The United States will suspend compliance with the Intermediate-range Nuclear Forces Treaty with Russia today and formally withdraw in six months if Moscow does not end its alleged treaty violations, Secretary of State Mike Pompeo said yesterday.

The US would reconsider its withdrawal if Russia, which denies violating the landmark 1987 arms control pact, came into compliance with the treaty, which bans both nations from stationing short - and intermediate-range, land-based missiles in Europe.

“Russia has refused to take any steps to return (to) real and verifiable compliance,” Pompeo told reporters at the State Department. “We will provide Russia and the other treaty parties with formal notice that the US is withdrawing from the INF treaty, effective in six months.

Some experts believe collapse of the INF treaty could undermine other arms control agreements and speed an erosion of the global system designed to block the spread of nuclear arms.

The US alleges a new Russian cruise missile violates the pact.

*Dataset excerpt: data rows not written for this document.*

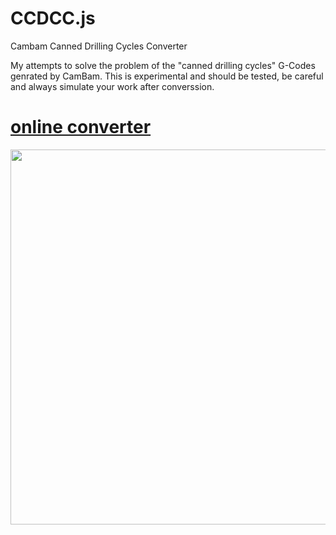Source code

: CCDCC.js
========
Cambam Canned Drilling Cycles Converter

My attempts to solve the problem of the "canned drilling cycles" G-Codes genrated by CamBam. This is experimental and should be tested, be careful and always simulate your work after converssion.

# [online converter](http://www.onlfait.ch/CCDCC.js/)

<img src="http://pix.slic.it/p/18a" width="600px"/>

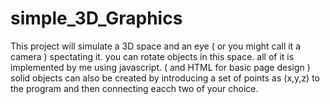 # simple_3D_Graphics

This project will simulate a 3D space and an eye ( or you might call it a camera ) spectating it.
you can rotate objects in this space.
all of it is implemented by me using javascript. ( and HTML for basic page design )
solid objects can also be created by introducing a set of points as (x,y,z) to the program and then
connecting eacch two of your choice.
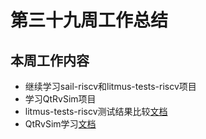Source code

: # 第三十九周工作总结  

## 本周工作内容  
- 继续学习sail-riscv和litmus-tests-riscv项目
- 学习QtRvSim项目
- litmus-tests-riscv测试结果比较[文档](https://github.com/brsf11/Tarsier-Internship/blob/main/Document/Litmus-Tests-RISCV/Litmus-Tests-RISCV-Result.md)
- QtRvSim学习[文档](https://github.com/brsf11/Tarsier-Internship/blob/main/Document/QtRVSim/QtRVSim-Setup.md)
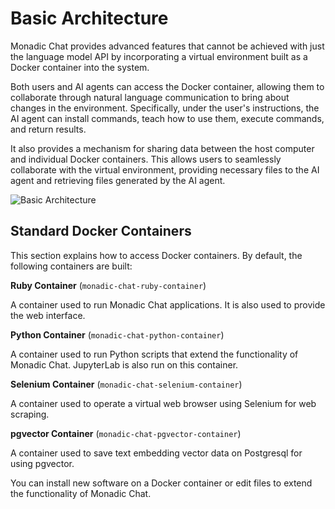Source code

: # Basic Architecture

Monadic Chat provides advanced features that cannot be achieved with just the language model API by incorporating a virtual environment built as a Docker container into the system.

Both users and AI agents can access the Docker container, allowing them to collaborate through natural language communication to bring about changes in the environment. Specifically, under the user's instructions, the AI agent can install commands, teach how to use them, execute commands, and return results.

It also provides a mechanism for sharing data between the host computer and individual Docker containers. This allows users to seamlessly collaborate with the virtual environment, providing necessary files to the AI agent and retrieving files generated by the AI agent.

![Basic Architecture](../assets/images/basic-architecture.svg ':size=800')

## Standard Docker Containers

This section explains how to access Docker containers. By default, the following containers are built:

**Ruby Container** (`monadic-chat-ruby-container`)

A container used to run Monadic Chat applications. It is also used to provide the web interface.

**Python Container** (`monadic-chat-python-container`)

A container used to run Python scripts that extend the functionality of Monadic Chat. JupyterLab is also run on this container.

**Selenium Container** (`monadic-chat-selenium-container`)

A container used to operate a virtual web browser using Selenium for web scraping.

**pgvector Container** (`monadic-chat-pgvector-container`)

A container used to save text embedding vector data on Postgresql for using pgvector.

You can install new software on a Docker container or edit files to extend the functionality of Monadic Chat.

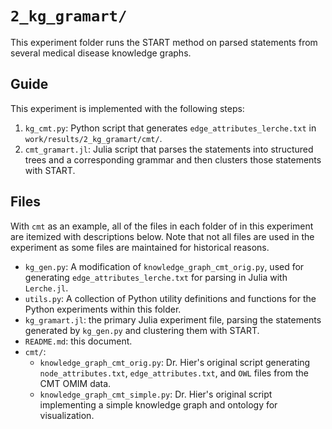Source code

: # `2_kg_gramart/`

This experiment folder runs the START method on parsed statements from several medical disease knowledge graphs.

## Guide

This experiment is implemented with the following steps:

1. `kg_cmt.py`: Python script that generates `edge_attributes_lerche.txt` in `work/results/2_kg_gramart/cmt/`.
2. `cmt_gramart.jl`: Julia script that parses the statements into structured trees and a corresponding grammar and then clusters those statements with START.

## Files

With `cmt` as an example, all of the files in each folder of in this experiment are itemized with descriptions below.
Note that not all files are used in the experiment as some files are maintained for historical reasons.

- `kg_gen.py`: A modification of `knowledge_graph_cmt_orig.py`, used for generating `edge_attributes_lerche.txt` for parsing in Julia with `Lerche.jl`.
- `utils.py`: A collection of Python utility definitions and functions for the Python experiments within this folder.
- `kg_gramart.jl`: the primary Julia experiment file, parsing the statements generated by `kg_gen.py` and clustering them with START.
- `README.md`: this document.
- `cmt/`:
  - `knowledge_graph_cmt_orig.py`: Dr. Hier's original script generating `node_attributes.txt`, `edge_attributes.txt`, and `OWL` files from the CMT OMIM data.
  - `knowledge_graph_cmt_simple.py`: Dr. Hier's original script implementing a simple knowledge graph and ontology for visualization.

The missile, the Novator 9M729, is known as the SSC-8 by the North Atlantic Treaty Organisation (NATO).

The treaty required the parties to destroy ground-launched ballistic and cruise missiles with ranges of between 500 and 5,500 km.

Last week, the head of Russia’s military’s missile and artillery forces said the new missile’s maximum range fell short of the treaty’s lower limit.

Russia says the missile’s range puts it outside the treaty and has accused the US of inventing a false pretext to exit a treaty that it wants to leave anyway so it can develop new missiles. Russia also has rejected a US demand to destroy the new missile.

“America really wants to develop new weapons systems which are in breach of this treaty,” Konstantin Kosachyov, senior Russian lawmaker, wrote on social media, saying the alleged Russian violation of the treaty had been a convenient pretext.

European officials are especially worried that collapse of the treaty would again make Europe an arena for nuclear-armed, intermediate-range missile buildups by the US and Russia.

“Fully support”

A few hours before Pompeo’s announcement, the NATO Western security alliance issued a statement saying it would “fully support” the US withdrawal notice.

Speaking before Pompeo’s announcement, German Chancellor Angela Merkel emphasised the importance of using the six months window to keep talking.

Formal US withdrawal could give the Pentagon new options to counter Chinese missile advances but experts warn the ensuing arms race could greatly escalate tensions in the Asia-Pacific.

The US will notify Russia today of its plan to pull out in six months, a senior US official told reporters, describing this as “one final chance” to comply with the agreement but saying Washington doubted Moscow would do so.

The official said the administration had begun to deliberate whether extend the “New Start” arms control treaty, which went into effect in 2011 and required both nations to cut their deployed strategic nuclear warheads to no more than 1,550, the lowest level in decades.

That treaty, which also limits deployed land- and submarine-based missiles and nuclear-capable bombers, expires in February 2021, can be extended by five years if both sides agree. Senator Bob Menendez, the senior Democrat on the Senate Foreign Relations Committee, accused Trump failing to grasp the importance of arms control treaties or of having a wider strategy to control the spread of nuclear weapons.

“Today’s withdrawal is yet another geo-strategic gift to (Russian President) Vladimir Putin,” he said in a statement.